Quelques jours plus tard, la direction de FO-Airbus recevait Sarkozy, qui a reçu, alors qu’il annonçait le maintien de « power 8 »,  les félicitations publiques des dirigeants du syndicat pour son élection.

Je rappellerai que pour sa part, notre Syndicat des Métaux estime que l’indépendance syndicale, ce n’est pas l’indifférence syndicale. Nous avons estimé qu’il était du devoir de notre Confédération d’appeler à voter NON au Traité Constitutionnel Européen. Nous avons a considéré que le devoir de la confédération était de faire barrage à l’élection de l’enfant prodige du Medef en appelant à voter contre lui pour la candidate du PS, sans apporter le moindre soutien à son programme. Dans de telles conditions, Sarkozy a été élu. Mais aucune des mesures anti-ouvrières de son programme n’ont la moindre « légitimité » du point de vue de la défense des intérêts ouvriers. Pour un syndicaliste, la seule légitimité ce sont les revendications des travailleurs salariés.

 

La responsabilité de notre congrès confédéral, son énorme responsabilité, c’est donc de préparer la CGT-Force Ouvrière, notre organisation syndicale, et  les travailleurs de ce pays, à faire face à cette offensive, pour la combattre. C’est d’appeler pour cela à la constitution d’un front uni des organisations syndicales contre le gouvernement Sarkozy-Fillon.

 

La première mesure immédiate à même d’aider à enrayer l’offensive de Sarkozy et ses hommes de main, c’est de refuser de participer aux « forums », « table-ronde » et autres « délibérations sociales », de se prononcer inconditionnellement pour la défense du CDI, et donc de quitter sans délai les « négociations » sur le contrat de travail ouvertes le 19 juin avec le Medef. C’est d’annoncer que la confédération CGT-Force Ouvrière ne se rendra pas aux conférences mises en place par le gouvernement comme autant de jalons dans sa marche réactionnaire.
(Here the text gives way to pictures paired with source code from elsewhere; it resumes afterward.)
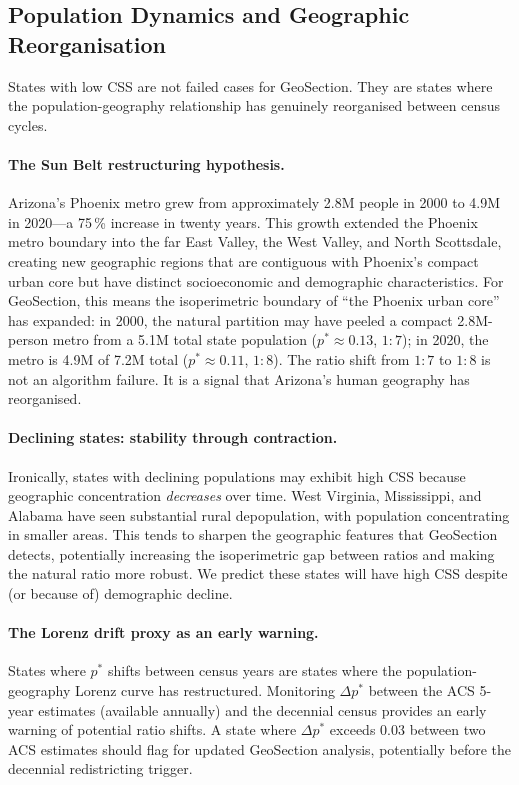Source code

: \subsection{Population Dynamics and Geographic Reorganisation}
\label{sec:pop-dynamics}

States with low CSS are not failed cases for GeoSection.
They are states where the population-geography relationship has genuinely
reorganised between census cycles.

\paragraph{The Sun Belt restructuring hypothesis.}
Arizona's Phoenix metro grew from approximately 2.8M people in 2000 to
4.9M in 2020---a 75\,\% increase in twenty years.
This growth extended the Phoenix metro boundary into the far East Valley,
the West Valley, and North Scottsdale, creating new geographic regions that
are contiguous with Phoenix's compact urban core but have distinct
socioeconomic and demographic characteristics.
For GeoSection, this means the isoperimetric boundary of ``the Phoenix urban
core'' has expanded: in 2000, the natural partition may have peeled a compact
2.8M-person metro from a 5.1M total state population ($p^* \approx 0.13$, $1:7$);
in 2020, the metro is 4.9M of 7.2M total ($p^* \approx 0.11$, $1:8$).
The ratio shift from $1:7$ to $1:8$ is not an algorithm failure.
It is a signal that Arizona's human geography has reorganised.

\paragraph{Declining states: stability through contraction.}
Ironically, states with declining populations may exhibit high CSS because
geographic concentration \emph{decreases} over time.
West Virginia, Mississippi, and Alabama have seen substantial rural
depopulation, with population concentrating in smaller areas.
This tends to sharpen the geographic features that GeoSection detects,
potentially increasing the isoperimetric gap between ratios and making the
natural ratio more robust.
We predict these states will have high CSS despite (or because of)
demographic decline.

\paragraph{The Lorenz drift proxy as an early warning.}
States where $p^*$ shifts between census years are states where the
population-geography Lorenz curve has restructured.
Monitoring $\Delta p^*$ between the ACS 5-year estimates (available annually)
and the decennial census provides an early warning of potential ratio shifts.
A state where $\Delta p^*$ exceeds $0.03$ between two ACS estimates should
flag for updated GeoSection analysis, potentially before the decennial
redistricting trigger.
C’est que notre Confédération adopte comme mots d’ordre : boycott des Conférences, boycott de la délibération sociale !

C’est d’exiger le retrait du projet de loi sur le service minimum, cet attentat contre le droit de grève,  et d’annoncer le boycott des concertations de branche et d’entreprise qui en découlent.

 

Voilà la responsabilité immédiate de ce congrès, face à un président réactionnaire qui annonce vouloir « effacer mai 68 », c’est à dire, l’essentiel de ce qui reste des acquis ouvriers, mais aussi les organisations ouvrières elles-mêmes. C’est notre ennemi, et il faut le traiter tel quel  en engageant le combat contre lui, dans l’unité des organisations syndicales.